Another case is a data source that is still unreachable, even after a retry. In that case, we have to contact the owner of that source to let them know we’re unable to reach it.

Add new tables (models)

Adding a new table means:

  • Sometimes, creating a new connector in Azure Data Factory.
  • Adding or updating the source configuration in our orchestrator.
  • Adding the tables, and sometimes joins to existing tables, in the SQL projects.

It’s also communicating with the requester to make sure they’ll get what they wanted, sometimes creating dummy reports in Power BI yourself to see how the views look and if you can create the necessary links to answer the requester’s questions.

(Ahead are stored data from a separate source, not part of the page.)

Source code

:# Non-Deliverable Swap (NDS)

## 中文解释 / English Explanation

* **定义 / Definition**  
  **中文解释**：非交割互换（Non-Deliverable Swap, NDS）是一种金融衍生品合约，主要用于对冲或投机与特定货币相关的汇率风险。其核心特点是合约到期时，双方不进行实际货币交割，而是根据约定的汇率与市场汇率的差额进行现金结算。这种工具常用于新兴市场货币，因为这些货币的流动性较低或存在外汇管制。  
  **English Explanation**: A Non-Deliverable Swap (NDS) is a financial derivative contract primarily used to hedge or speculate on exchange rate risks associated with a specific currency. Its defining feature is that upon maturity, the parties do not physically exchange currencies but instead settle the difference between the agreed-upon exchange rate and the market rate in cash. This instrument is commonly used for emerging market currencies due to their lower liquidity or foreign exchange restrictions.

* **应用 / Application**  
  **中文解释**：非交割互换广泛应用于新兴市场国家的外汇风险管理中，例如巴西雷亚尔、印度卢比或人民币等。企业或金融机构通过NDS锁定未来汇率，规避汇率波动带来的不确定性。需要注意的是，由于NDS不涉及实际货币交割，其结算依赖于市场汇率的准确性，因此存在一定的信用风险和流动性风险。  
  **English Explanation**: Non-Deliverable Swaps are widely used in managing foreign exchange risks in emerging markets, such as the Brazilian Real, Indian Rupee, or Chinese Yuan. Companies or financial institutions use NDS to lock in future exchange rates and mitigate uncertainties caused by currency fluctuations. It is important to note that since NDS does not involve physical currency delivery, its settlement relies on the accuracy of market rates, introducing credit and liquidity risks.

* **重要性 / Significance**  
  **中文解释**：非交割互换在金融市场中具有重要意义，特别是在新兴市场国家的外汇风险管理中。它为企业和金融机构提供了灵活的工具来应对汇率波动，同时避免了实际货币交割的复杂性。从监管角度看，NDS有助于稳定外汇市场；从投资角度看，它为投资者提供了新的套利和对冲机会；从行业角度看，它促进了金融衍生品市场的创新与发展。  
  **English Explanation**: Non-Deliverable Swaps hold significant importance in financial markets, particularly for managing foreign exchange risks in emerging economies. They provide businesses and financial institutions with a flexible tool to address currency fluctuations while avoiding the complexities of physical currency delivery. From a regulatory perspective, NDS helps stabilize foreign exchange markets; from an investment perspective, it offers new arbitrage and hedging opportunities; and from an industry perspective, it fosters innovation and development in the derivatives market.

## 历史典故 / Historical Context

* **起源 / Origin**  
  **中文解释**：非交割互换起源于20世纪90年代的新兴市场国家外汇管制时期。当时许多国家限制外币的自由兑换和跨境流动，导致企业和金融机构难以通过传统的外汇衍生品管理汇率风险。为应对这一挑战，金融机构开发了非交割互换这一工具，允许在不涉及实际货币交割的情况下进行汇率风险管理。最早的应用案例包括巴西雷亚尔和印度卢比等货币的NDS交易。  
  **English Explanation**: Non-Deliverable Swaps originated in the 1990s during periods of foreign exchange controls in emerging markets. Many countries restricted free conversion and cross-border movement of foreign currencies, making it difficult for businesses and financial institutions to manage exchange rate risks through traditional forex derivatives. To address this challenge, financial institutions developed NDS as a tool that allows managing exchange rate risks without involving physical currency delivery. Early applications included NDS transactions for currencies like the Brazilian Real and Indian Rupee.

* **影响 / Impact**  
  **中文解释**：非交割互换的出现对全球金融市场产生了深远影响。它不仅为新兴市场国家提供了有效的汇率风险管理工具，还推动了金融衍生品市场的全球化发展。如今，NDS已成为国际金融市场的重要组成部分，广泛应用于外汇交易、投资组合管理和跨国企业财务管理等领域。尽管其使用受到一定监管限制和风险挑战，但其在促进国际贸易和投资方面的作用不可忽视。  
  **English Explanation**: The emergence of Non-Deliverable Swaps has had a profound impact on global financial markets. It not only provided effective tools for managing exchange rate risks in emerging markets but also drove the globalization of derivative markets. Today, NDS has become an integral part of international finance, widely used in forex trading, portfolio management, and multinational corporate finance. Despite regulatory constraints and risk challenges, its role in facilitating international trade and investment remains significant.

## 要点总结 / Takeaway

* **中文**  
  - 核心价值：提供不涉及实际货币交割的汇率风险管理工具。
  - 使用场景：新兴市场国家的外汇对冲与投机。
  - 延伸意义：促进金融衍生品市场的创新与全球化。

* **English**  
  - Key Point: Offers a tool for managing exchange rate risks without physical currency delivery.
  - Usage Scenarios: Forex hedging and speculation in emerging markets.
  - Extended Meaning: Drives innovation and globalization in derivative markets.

(*) In data warehouse, a dimension is a descriptive table for an object. It contains fields such as names, descriptions, other descriptive labels, keys… A fact is a table that relates to an event. It describes a relation between different objects at a given time. It contains fields like dates, aggregations, flags, and keys to join dimensions that describe this event.

(**) A star schema is the most commonly used form of data modelling in data warehousing. The center of the star schema is a fact, and dimensions are the “branches” of the star. Concretely it means that a fact is linked to several dimensions and dimensions are never linked together. (Of course, we can have more or less than 5 dimensions linked to a fact.)

Maintain and create data source connectors

Connectors for data extraction sometimes need to be updated, either because there was a change on the source side, or because the connector version is deprecated. We managed our extractors in Azure Data Factory and our secrets in Azure Keyvault.

We regularly added new extractors because we needed to integrate new data sources. This required getting an authentication method and some credentials for a service principal (usually provided by another service in the company who’s responsible for the source), choosing the right connector in Data Factory, saving all needed parameters, and designing the workflow for extraction (source, target and intermediate operations).

Review code

As our code (either the Python applications, or the project holding our models in SQL and dbt) was versioned and integrated into a CI pipeline, we do code review like software teams.

Investigate customers’ requests

Our entry point was usually someone contacting us because they needed to do reporting. We had to understand what they were currently doing (generally, a bunch of Excel files), understand if there was a data source available for the data they needed (a database, API, ERP, CRM…), and define with them the actual need (what data to expose). Based on the investigation we gave a Go or No-go.

Create data visualization reports

The goal of a data engineer is to provide clean, usable data either for Data Science projects (Machine Learning, Large Language Models, AI, predictions…) or for business users, in order to make reports and deduct meaningful information from it.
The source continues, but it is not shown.